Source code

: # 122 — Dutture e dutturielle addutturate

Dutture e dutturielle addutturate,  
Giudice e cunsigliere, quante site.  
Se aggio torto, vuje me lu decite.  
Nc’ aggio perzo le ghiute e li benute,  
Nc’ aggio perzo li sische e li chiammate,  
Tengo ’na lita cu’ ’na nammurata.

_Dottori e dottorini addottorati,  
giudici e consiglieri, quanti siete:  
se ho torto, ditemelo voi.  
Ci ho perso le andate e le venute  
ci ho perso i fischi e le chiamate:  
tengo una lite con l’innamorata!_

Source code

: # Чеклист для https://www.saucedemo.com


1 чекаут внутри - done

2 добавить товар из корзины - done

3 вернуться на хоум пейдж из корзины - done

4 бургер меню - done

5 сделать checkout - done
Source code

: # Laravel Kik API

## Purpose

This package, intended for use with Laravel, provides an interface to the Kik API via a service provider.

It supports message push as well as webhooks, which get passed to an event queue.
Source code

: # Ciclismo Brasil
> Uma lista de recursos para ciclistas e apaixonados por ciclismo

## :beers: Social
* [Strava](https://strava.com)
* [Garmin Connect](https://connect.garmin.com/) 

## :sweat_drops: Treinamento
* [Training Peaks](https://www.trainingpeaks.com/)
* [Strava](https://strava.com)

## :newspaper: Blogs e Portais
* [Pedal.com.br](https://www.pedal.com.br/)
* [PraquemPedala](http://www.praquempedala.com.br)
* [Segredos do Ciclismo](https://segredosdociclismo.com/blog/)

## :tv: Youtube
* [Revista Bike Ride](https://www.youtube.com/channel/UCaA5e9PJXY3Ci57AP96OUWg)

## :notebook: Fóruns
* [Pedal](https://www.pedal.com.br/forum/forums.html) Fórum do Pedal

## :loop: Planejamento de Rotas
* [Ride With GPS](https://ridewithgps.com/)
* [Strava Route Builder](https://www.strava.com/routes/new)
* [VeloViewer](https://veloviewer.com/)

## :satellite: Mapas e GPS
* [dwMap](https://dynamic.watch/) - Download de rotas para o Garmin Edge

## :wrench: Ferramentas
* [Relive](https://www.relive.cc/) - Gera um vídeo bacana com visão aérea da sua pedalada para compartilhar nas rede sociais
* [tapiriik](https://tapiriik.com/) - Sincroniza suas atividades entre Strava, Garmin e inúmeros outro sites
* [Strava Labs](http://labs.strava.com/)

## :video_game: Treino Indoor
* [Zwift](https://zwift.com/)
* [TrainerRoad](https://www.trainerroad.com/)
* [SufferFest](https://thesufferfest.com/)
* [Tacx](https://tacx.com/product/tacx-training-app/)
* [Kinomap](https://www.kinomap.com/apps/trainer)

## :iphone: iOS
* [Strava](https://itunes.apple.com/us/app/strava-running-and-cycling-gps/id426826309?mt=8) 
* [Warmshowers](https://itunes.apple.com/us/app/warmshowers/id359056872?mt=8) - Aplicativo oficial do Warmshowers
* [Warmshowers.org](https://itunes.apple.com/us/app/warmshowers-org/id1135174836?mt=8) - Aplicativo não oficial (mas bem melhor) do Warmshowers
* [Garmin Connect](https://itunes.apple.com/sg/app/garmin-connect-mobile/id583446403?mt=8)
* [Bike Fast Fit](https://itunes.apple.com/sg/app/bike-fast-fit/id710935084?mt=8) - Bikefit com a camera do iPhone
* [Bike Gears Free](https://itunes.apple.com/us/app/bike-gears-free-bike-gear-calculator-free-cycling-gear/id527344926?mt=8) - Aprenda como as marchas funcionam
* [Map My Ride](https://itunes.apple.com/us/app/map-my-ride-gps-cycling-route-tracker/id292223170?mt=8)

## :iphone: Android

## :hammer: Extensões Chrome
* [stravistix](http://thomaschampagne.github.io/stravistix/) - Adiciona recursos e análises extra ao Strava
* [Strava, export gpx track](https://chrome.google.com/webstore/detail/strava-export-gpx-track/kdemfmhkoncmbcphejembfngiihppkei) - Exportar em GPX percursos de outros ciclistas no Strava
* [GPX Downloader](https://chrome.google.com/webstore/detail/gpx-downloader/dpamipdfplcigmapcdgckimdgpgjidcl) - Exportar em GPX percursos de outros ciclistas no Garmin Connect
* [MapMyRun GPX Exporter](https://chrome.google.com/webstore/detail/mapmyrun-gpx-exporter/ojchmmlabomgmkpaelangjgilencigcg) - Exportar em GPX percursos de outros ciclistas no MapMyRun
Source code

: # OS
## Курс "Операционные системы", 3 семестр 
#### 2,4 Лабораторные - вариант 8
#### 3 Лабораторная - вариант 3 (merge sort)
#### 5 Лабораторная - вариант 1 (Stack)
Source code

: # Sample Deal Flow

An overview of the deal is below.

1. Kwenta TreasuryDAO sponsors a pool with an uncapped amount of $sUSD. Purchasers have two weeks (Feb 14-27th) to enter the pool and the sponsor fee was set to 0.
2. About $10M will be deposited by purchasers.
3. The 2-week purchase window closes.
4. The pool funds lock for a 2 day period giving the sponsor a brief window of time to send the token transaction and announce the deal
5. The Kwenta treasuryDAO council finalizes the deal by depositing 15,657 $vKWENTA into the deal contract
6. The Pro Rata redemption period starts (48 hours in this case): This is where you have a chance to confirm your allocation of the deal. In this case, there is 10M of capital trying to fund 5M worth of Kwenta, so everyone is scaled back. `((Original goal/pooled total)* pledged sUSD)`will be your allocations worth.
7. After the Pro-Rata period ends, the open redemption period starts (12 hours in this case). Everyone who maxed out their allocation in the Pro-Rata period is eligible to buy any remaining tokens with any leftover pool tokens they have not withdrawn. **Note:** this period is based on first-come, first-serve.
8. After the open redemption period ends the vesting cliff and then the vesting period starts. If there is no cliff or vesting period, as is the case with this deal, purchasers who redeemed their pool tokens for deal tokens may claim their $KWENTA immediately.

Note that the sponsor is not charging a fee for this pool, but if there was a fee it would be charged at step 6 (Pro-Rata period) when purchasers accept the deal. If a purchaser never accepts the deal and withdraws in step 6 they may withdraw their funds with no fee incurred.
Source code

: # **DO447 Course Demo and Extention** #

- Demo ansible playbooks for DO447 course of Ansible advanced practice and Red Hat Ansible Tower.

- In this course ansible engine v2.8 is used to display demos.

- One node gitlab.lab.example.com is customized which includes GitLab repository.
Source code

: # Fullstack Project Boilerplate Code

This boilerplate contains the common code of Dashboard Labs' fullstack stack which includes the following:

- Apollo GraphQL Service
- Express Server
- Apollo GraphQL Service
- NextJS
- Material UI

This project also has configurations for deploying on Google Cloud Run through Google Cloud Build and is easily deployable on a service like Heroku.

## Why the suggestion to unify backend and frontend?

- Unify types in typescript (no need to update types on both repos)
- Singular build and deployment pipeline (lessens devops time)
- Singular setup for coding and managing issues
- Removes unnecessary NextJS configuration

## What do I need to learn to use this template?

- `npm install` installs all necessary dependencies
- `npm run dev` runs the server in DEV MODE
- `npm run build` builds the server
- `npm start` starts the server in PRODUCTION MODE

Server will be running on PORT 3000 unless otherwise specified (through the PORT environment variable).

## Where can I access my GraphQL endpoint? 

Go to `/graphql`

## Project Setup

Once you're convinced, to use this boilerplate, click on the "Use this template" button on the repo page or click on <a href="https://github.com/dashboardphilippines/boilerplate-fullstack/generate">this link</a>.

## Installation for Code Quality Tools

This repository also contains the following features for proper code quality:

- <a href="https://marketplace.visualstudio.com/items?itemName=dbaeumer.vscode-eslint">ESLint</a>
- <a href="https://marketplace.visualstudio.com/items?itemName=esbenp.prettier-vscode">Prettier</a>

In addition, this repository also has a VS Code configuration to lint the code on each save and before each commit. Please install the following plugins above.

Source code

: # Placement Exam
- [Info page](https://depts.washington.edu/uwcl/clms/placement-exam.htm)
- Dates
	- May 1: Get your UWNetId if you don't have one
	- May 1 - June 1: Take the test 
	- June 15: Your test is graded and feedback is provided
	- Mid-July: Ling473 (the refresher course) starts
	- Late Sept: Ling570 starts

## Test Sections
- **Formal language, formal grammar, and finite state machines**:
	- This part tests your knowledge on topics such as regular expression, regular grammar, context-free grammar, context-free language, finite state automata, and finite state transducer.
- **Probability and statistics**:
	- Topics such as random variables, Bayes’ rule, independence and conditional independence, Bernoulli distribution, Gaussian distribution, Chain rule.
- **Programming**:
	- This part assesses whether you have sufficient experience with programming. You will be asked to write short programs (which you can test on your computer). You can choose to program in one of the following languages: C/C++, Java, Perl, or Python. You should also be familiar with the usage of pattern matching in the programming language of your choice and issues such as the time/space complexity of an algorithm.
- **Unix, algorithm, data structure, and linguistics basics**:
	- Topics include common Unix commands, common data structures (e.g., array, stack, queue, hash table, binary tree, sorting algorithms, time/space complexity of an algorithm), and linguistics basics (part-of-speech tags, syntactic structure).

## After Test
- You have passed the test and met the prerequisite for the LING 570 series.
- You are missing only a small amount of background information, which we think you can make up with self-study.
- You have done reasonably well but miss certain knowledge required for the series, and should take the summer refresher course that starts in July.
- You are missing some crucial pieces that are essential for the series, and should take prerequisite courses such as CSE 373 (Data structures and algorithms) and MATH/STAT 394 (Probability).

*Work order*: Your answer must be the line with "- You have done" and all lines after it through the final line of the entries, copied exactly and with nothing added.

*The completed task*:
- You have done reasonably well but miss certain knowledge required for the series, and should take the summer refresher course that starts in July.
- You are missing some crucial pieces that are essential for the series, and should take prerequisite courses such as CSE 373 (Data structures and algorithms) and MATH/STAT 394 (Probability).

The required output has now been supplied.